The bill amends the Financial Instruments and Exchange Act (FIEA) to place crypto under the same framework that governs stocks and bonds, moving it out of the looser Payment Services Act. It now heads to the Upper House and is expected to take effect next year. The vote turns a reform approved by Japan’s Cabinet in April into imminent law, and with it, a structurally new market for regulated crypto products.
A Legal Gateway for Bitcoin and XRP ETFs
The most consequential effect is what the reclassification unlocks: by treating crypto as a financial instrument rather than a payment tool, the law makes spot and derivative crypto ETFs legally viable, managed by licensed financial instrument operators. The operator of the Tokyo Stock Exchange has signaled crypto-tracking ETFs could list as early as next year once the framework is finalized.
Issuers are already positioning. SBI Holdings has filed for Bitcoin and XRP ETF products for the Tokyo Stock Exchange, pending regulatory approval, while Nomura’s digital-asset arm Laser Digital and Mitsubishi UFJ Trust and Banking have been piloting tokenized fund structures under existing FIEA rules. The reference point throughout is the United States, where spot Bitcoin ETFs approved in early 2024 drew billions in institutional inflows within weeks.
The ETF path also carries a catch for Japan’s crypto-treasury firms. Until now, local stock investors seeking crypto exposure have leaned on listed proxies such as Metaplanet, which holds more than 40,000 Bitcoin. Direct ETF access would force those digital-asset treasuries to compete with fund providers head-on.
From 55% to 20%, in Line With Stocks
The bill pairs the regulatory shift with a long-sought tax overhaul. Capital gains on tokens like Bitcoin and Ether would fall from a current maximum of 55% to a flat 20% rate, matching the treatment of stocks and bonds, with investors able to carry losses forward for up to three years. The flat individual rate is expected to apply from 2028.
For an industry that has called Japan’s tax regime punitive for years, the change is as much about clarity as relief. Koichi Kano, Japan head of crypto market maker QCP Group, likened the old system to a sport that everyone interpreted differently, adding that participants now at least know they are all playing the same game by the same rules. The reform also fits Finance Minister Satsuki Katayama’s stated goal of shifting Japan from a savings economy to an investment-led one, with digital assets part of the mix.

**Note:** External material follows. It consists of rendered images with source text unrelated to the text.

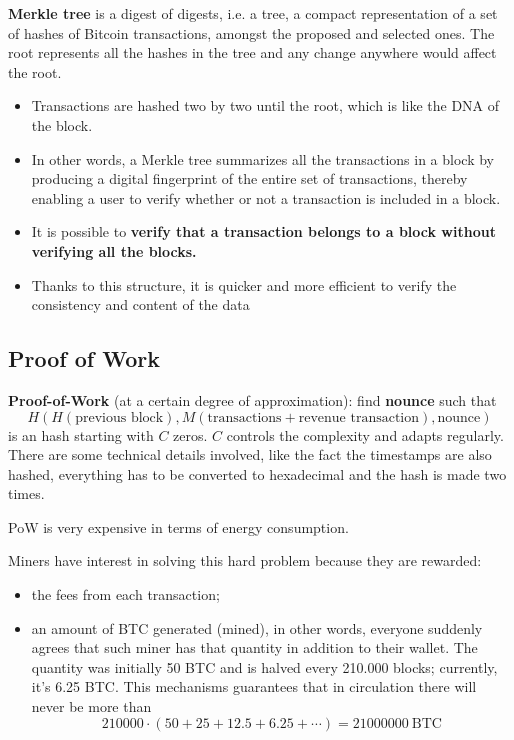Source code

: \textbf{Merkle tree} is a digest of digests, i.e. a tree, a compact representation of a set of hashes of Bitcoin transactions, amongst the proposed and selected ones. The root represents all the hashes in the tree and any change anywhere would affect the root.
\begin{itemize}
	\item Transactions are hashed two by two until the root, which is like the DNA of the block.
	\item In other words, a Merkle tree summarizes all the transactions in a block by producing a digital fingerprint of the entire set of transactions, thereby enabling a user to verify whether or not a transaction is included in a block.
	\item It is possible to \textbf{verify that a transaction belongs to a block without verifying all the blocks.}
	\item Thanks to this structure, it is quicker and more efficient to verify the consistency and content of the data
\end{itemize}


\subsection{Proof of Work}

\textbf{Proof-of-Work} (at a certain degree of approximation): find \textbf{nounce} such that 
\begin{equation*}
	H\left( H\left(\text{previous block}\right) ,M\left(\text{transactions} +\text{revenue transaction}\right) ,\text{nounce}\right)
\end{equation*}
is an hash starting with $C$ zeros. $C$ controls the complexity and adapts regularly. There are some technical details involved, like the fact the timestamps are also hashed, everything has to be converted to hexadecimal and the hash is made two times.

PoW is very expensive in terms of energy consumption.

Miners have interest in solving this hard problem because they are rewarded:
\begin{itemize}
	\item the fees from each transaction;
	\item an amount of BTC generated (mined), in other words, everyone suddenly agrees that such miner has that quantity in addition to their wallet. The quantity was initially 50 BTC and is halved every 210.000 blocks; currently, it's 6.25 BTC. This mechanisms guarantees that in circulation there will never be more than\begin{equation*}
	      210000\cdot ( 50+25+12.5+6.25+\cdots ) =21000000\ \text{BTC}
	\end{equation*}
\end{itemize}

Tougher Rules and a Looming Exchange Shakeout
The favorable tax treatment comes with heavier obligations. The bill tightens crypto insider-trading restrictions, with fines and imprisonment comparable to those for listed securities, and raises the maximum penalty for unregistered crypto sellers to 10 years from three. An FSA representative, Masato Yoshizawa, framed the goal as creating a sound trading environment, saying the agency is “not necessarily giving crypto a stamp of approval” but aiming for healthy market growth.
Those demands are likely to thin a crowded field. Japan is home to 27 registered crypto exchange providers, including Binance Japan, Coincheck, and bitFlyer, and the stricter disclosure and auditing requirements will weigh far more heavily on smaller operators than large institutions. A Pacific Meta executive told Bloomberg it would not be surprising if around half of Japan’s exchanges disappeared under the tighter regime, pointing to a consolidation that could reshape the domestic market even as it opens to institutional capital.
Part of Japan’s Broader Digital-Asset Push
The vote lands amid a wider acceleration. Three of Japan’s megabanks are jointly developing a stablecoin for issuance by 2027; the country approved its first yen-backed stablecoin, JPYC, in autumn 2025; and the ruling party has pressed for faster ETF legalization. Notably, the new financial-instruments framework will not apply to stablecoins, which remain regulated as payment services.
Institutional appetite has been building as Japan emerges from decades of ultralow rates and investors hunt for yield. The reform is widely read as a bid to make Japan competitive with hubs like Singapore and Hong Kong, though the 2028 timeline for the individual tax rate has drawn industry criticism for leaving traders under the old regime in the interim. For now, the Lower House vote moves Japan a decisive step closer to a regulated market where Bitcoin and XRP ETFs sit alongside stocks.